北海道上士幌町、糠平湖に佇む「幻の橋」タウシュベツ川橋梁。例年、水位の変化に伴い湖面から姿を現したり、水没したりを繰り返すこの橋は、2024年の夏、大規模な壁面崩壊に見舞われ、その存続が危ぶまれていました。しかし、凍結した湖上への立ち入りが解禁された2025年1月2日、11連のアーチは凛とした姿で冬景色の中にありました。
崩壊の危機、そして奇跡の越冬
2024年6月、タウシュベツ川橋梁は中央部のアーチ部分が崩壊し、薄いコンクリートでかろうじて繋がっている状態となりました。地元NPO法人「ひがし大雪自然ガイドセンター」の河田充代表は、例年橋に大きな負担をかける湖面の氷が、崩壊したアーチ部分を押し潰すのではないかと危惧していました。特に、湖面の氷を突き破って橋が現れる瞬間が最大の危機と考えられていたのです。

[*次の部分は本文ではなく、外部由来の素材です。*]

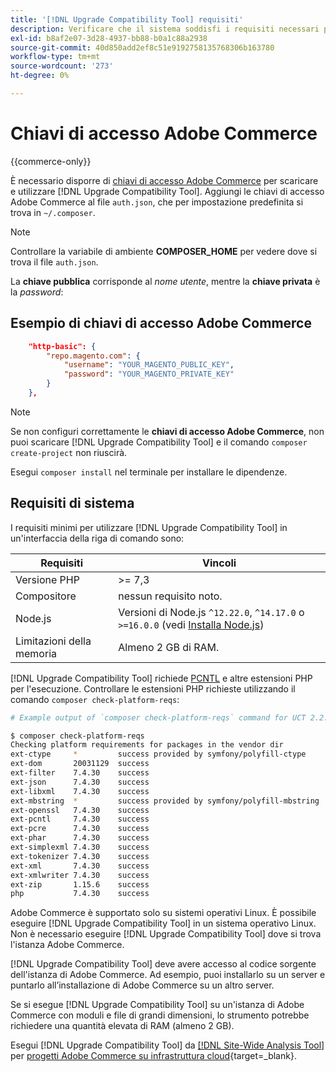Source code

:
 ```yaml
---
title: '[!DNL Upgrade Compatibility Tool] requisiti'
description: Verificare che il sistema soddisfi i requisiti necessari per eseguire  [!DNL Upgrade Compatibility Tool]  in un'interfaccia della riga di comando per il progetto Adobe Commerce.
exl-id: b8af2e07-3d28-4937-bb88-b0a1c88a2938
source-git-commit: 40d850add2ef8c51e9192758135768306b163780
workflow-type: tm+mt
source-wordcount: '273'
ht-degree: 0%

---
```


# Chiavi di accesso Adobe Commerce

{{commerce-only}}

È necessario disporre di [chiavi di accesso Adobe Commerce](https://developer.adobe.com/commerce/marketplace/guides/sellers/profile-information/#access-keys) per scaricare e utilizzare [!DNL Upgrade Compatibility Tool]. Aggiungi le chiavi di accesso Adobe Commerce al file `auth.json`, che per impostazione predefinita si trova in `~/.composer`.

>[!NOTE]
>
>Controllare la variabile di ambiente **COMPOSER_HOME** per vedere dove si trova il file `auth.json`.

La **chiave pubblica** corrisponde al _nome utente_, mentre la **chiave privata** è la _password_:

## Esempio di chiavi di accesso Adobe Commerce

```json
    "http-basic": {
        "repo.magento.com": {
            "username": "YOUR_MAGENTO_PUBLIC_KEY",
            "password": "YOUR_MAGENTO_PRIVATE_KEY"
        }
    },
```

>[!NOTE]
>
> Se non configuri correttamente le **chiavi di accesso Adobe Commerce**, non puoi scaricare [!DNL Upgrade Compatibility Tool] e il comando `composer create-project` non riuscirà.

Esegui `composer install` nel terminale per installare le dipendenze.

## Requisiti di sistema

I requisiti minimi per utilizzare [!DNL Upgrade Compatibility Tool] in un&#39;interfaccia della riga di comando sono:

| **Requisiti** | **Vincoli** |
|----------------|-----------------|
| Versione PHP | >= 7,3 |
| Compositore | nessun requisito noto. |
| Node.js | Versioni di Node.js `^12.22.0`, `^14.17.0` o `>=16.0.0` (vedi [Installa Node.js](https://nodejs.org/en/learn/getting-started/how-to-install-nodejs)) |
| Limitazioni della memoria | Almeno 2 GB di RAM. |

[!DNL Upgrade Compatibility Tool] richiede [PCNTL](https://www.php.net/manual/en/book.pcntl.php) e altre estensioni PHP per l&#39;esecuzione. Controllare le estensioni PHP richieste utilizzando il comando `composer check-platform-reqs`:

```bash
# Example output of `composer check-platform-reqs` command for UCT 2.2.6 and PHP 7.4:

$ composer check-platform-reqs
Checking platform requirements for packages in the vendor dir
ext-ctype     *         success provided by symfony/polyfill-ctype
ext-dom       20031129  success
ext-filter    7.4.30    success
ext-json      7.4.30    success
ext-libxml    7.4.30    success
ext-mbstring  *         success provided by symfony/polyfill-mbstring
ext-openssl   7.4.30    success
ext-pcntl     7.4.30    success
ext-pcre      7.4.30    success
ext-phar      7.4.30    success
ext-simplexml 7.4.30    success
ext-tokenizer 7.4.30    success
ext-xml       7.4.30    success
ext-xmlwriter 7.4.30    success
ext-zip       1.15.6    success
php           7.4.30    success
```

Adobe Commerce è supportato solo su sistemi operativi Linux. È possibile eseguire [!DNL Upgrade Compatibility Tool] in un sistema operativo Linux. Non è necessario eseguire [!DNL Upgrade Compatibility Tool] dove si trova l&#39;istanza Adobe Commerce.

[!DNL Upgrade Compatibility Tool] deve avere accesso al codice sorgente dell&#39;istanza di Adobe Commerce. Ad esempio, puoi installarlo su un server e puntarlo all’installazione di Adobe Commerce su un altro server.

Se si esegue [!DNL Upgrade Compatibility Tool] su un&#39;istanza di Adobe Commerce con moduli e file di grandi dimensioni, lo strumento potrebbe richiedere una quantità elevata di RAM (almeno 2 GB).

Esegui [!DNL Upgrade Compatibility Tool] da [[!DNL Site-Wide Analysis Tool]](https://experienceleague.adobe.com/docs/commerce-operations/upgrade-guide/upgrade-compatibility-tool/use-upgrade-compatibility-tool/integrate-analysis-tool.html) per [progetti Adobe Commerce su infrastruttura cloud](https://experienceleague.adobe.com/docs/commerce-cloud-service/user-guide/project/overview.html){target=_blank}.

しかし、11月18日を境に水位は減り始め、湖の凍結が始まる頃には、崩壊箇所は水面上に姿を現していました。2025年1月2日の解禁日には、水位は前年より2メートルほど低く、橋の半分ほどが水面上に出ていたのです。完全水没を免れ、崩壊の危機を乗り越えた橋の姿に、関係者たちは安堵のため息をつきました。
タウシュベツ川橋梁の冬景色
タウシュベツ川橋梁の魅力と歴史
タウシュベツ川橋梁は、旧国鉄士幌線のコンクリートアーチ橋として1937年に完成しました。糠平ダムの建設に伴い、1955年に湖底に沈んだものの、水位の変化によってその姿を現すことから「幻の橋」と呼ばれ、多くの人々を魅了してきました。
厳しい自然環境との共存
糠平湖の厳しい自然環境は、橋梁に大きな影響を与えています。冬季の凍結と解凍、そして水位の変化が繰り返されることで、コンクリートの劣化が進行しています。 北海道の厳しい寒さの中で、橋は長い年月をかけて風化と侵食に耐えてきました。専門家の田中一郎氏(仮名)は、「タウシュベツ川橋梁は、自然の力と人間の技術が織りなす儚くも美しい建造物です。その保存には、継続的な monitoring と適切な対策が必要です。」と述べています。
崩壊部分
今後の展望
今回、崩壊の危機を乗り越えたタウシュベツ川橋梁ですが、その未来は依然として不透明です。自然環境の影響を受けやすい構造であるため、継続的な観察と保全活動が不可欠です。地元住民や関係団体は、この貴重な歴史遺産を後世に残すため、様々な取り組みを進めています。
保存への挑戦
「ひがし大雪自然ガイドセンター」では、橋梁の現状を伝えるガイドツアーや、保全活動への支援を呼びかけています。また、将来的には、橋梁周辺の自然環境を整備し、より多くの人々が安全に訪れることができるようにする計画も進められています。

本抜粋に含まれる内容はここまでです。